B. Permanent Monuments Are Government Speech
Judge McConnell would hold that a permanent monument becomes government speech the moment that the government allows the private display onto public property. He reasons, that by deciding which permanent monuments to allow, “[i]t follows that any messages conveyed by the monuments [that the government officials] have chosen to display are ‘government speech.’” Thus, because the First Amendment free speech guarantee does not limit government speech, the decision whether to place the monument is no longer subject to traditional public forum analysis.
There are three problems with Judge McConnell’s approach. First, factually speaking, Judge McConnell overstates his case. Simply accepting a permanent monument does not necessarily endorse the monument’s message. Indeed, the point of placing a permanent monument could be to stir debate on an issue, in which case the government remains studiously agnostic about the monument’s message. For example, the government could place permanent sculptures in a public park to give the public free access to works of art, without endorsing any artist’s message.

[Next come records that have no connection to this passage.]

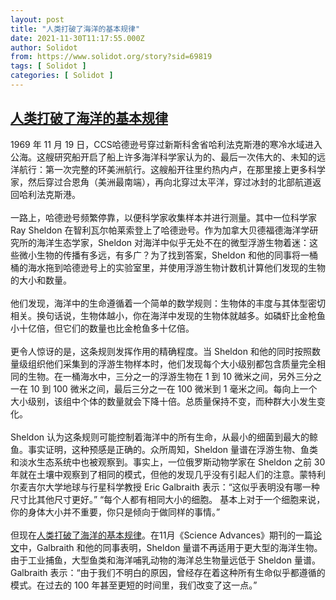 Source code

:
 ```yaml
---
layout: post
title: "人类打破了海洋的基本规律"
date: 2021-11-30T11:17:55.000Z
author: Solidot
from: https://www.solidot.org/story?sid=69819
tags: [ Solidot ]
categories: [ Solidot ]
---
```

<!--1638271075000-->
[人类打破了海洋的基本规律](https://www.solidot.org/story?sid=69819)
------

<div>
1969 年 11 月 19 日，CCS哈德逊号穿过新斯科舍省哈利法克斯港的寒冷水域进入公海。这艘研究船开启了船上许多海洋科学家认为的、最后一次伟大的、未知的远洋航行：第一次完整的环美洲航行。这艘船开往里约热内卢，在那里接上更多科学家，然后穿过合恩角（美洲最南端），再向北穿过太平洋，穿过冰封的北部航道返回哈利法克斯港。<br><br>一路上，哈德逊号频繁停靠，以便科学家收集样本并进行测量。其中一位科学家 Ray Sheldon 在智利瓦尔帕莱索登上了哈德逊号。作为加拿大贝德福德海洋学研究所的海洋生态学家，Sheldon 对海洋中似乎无处不在的微型浮游生物着迷：这些微小生物的传播有多远，有多广？为了找到答案，Sheldon 和他的同事将一桶桶的海水拖到哈德逊号上的实验室里，并使用浮游生物计数机计算他们发现的生物的大小和数量。<br><br>他们发现，海洋中的生命遵循着一个简单的数学规则：生物体的丰度与其体型密切相关。换句话说，生物体越小，你在海洋中发现的生物体就越多。如磷虾比金枪鱼小十亿倍，但它们的数量也比金枪鱼多十亿倍。<br><br>更令人惊讶的是，这条规则发挥作用的精确程度。当 Sheldon 和他的同时按照数量级组织他们采集到的浮游生物样本时，他们发现每个大小级别都包含质量完全相同的生物。在一桶海水中，三分之一的浮游生物在 1 到 10 微米之间，另外三分之一在 10 到 100 微米之间，最后三分之一在 100 微米到 1 毫米之间。每向上一个大小级别，该组中个体的数量就会下降十倍。总质量保持不变，而种群大小发生变化。<br><br>Sheldon 认为这条规则可能控制着海洋中的所有生命，从最小的细菌到最大的鲸鱼。事实证明，这种预感是正确的。众所周知，Sheldon 量谱在浮游生物、鱼类和淡水生态系统中也被观察到。事实上，一位俄罗斯动物学家在 Sheldon 之前 30 年就在土壤中观察到了相同的模式，但他的发现几乎没有引起人们的注意。蒙特利尔麦吉尔大学地球与行星科学教授 Eric Galbraith 表示：“这似乎表明没有哪一种尺寸比其他尺寸更好。” “每个人都有相同大小的细胞。 基本上对于一个细胞来说，你的身体大小并不重要，你只是倾向于做同样的事情。”<br><br>但现在<a href="https://arstechnica.com/science/2021/11/humans-have-broken-a-fundamental-law-of-the-ocean/">人类打破了海洋的基本规律</a>。在11月《Science Advances》期刊的一篇<a href="https://www.science.org/doi/10.1126/sciadv.abh3732" target="_blank">论文</a>中，Galbraith 和他的同事表明，Sheldon 量谱不再适用于更大型的海洋生物。由于工业捕鱼，大型鱼类和海洋哺乳动物的海洋总生物量远低于 Sheldon 量谱。Galbraith 表示：“由于我们不明白的原因，曾经存在着这种所有生命似乎都遵循的模式。在过去的 100 年甚至更短的时间里，我们改变了这一点。”
</div>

Second, because Judge McConnell’s logic does not distinguish permanent and transitory speech activities, his approach is in tension with the entire concept of a traditional public forum. Recall that Judge McConnell believes that the government’s decision to allow a monument in a public park effectively converts the monument’s message into government speech. This logic, however, applies equally to temporary speech or displays allowed in a public park. Consequently, all speech activity in a public park is government, not private, speech. Judge McConnell’s logic, then, contradicts the very idea of a traditional public park as a place where private speakers assemble and debate.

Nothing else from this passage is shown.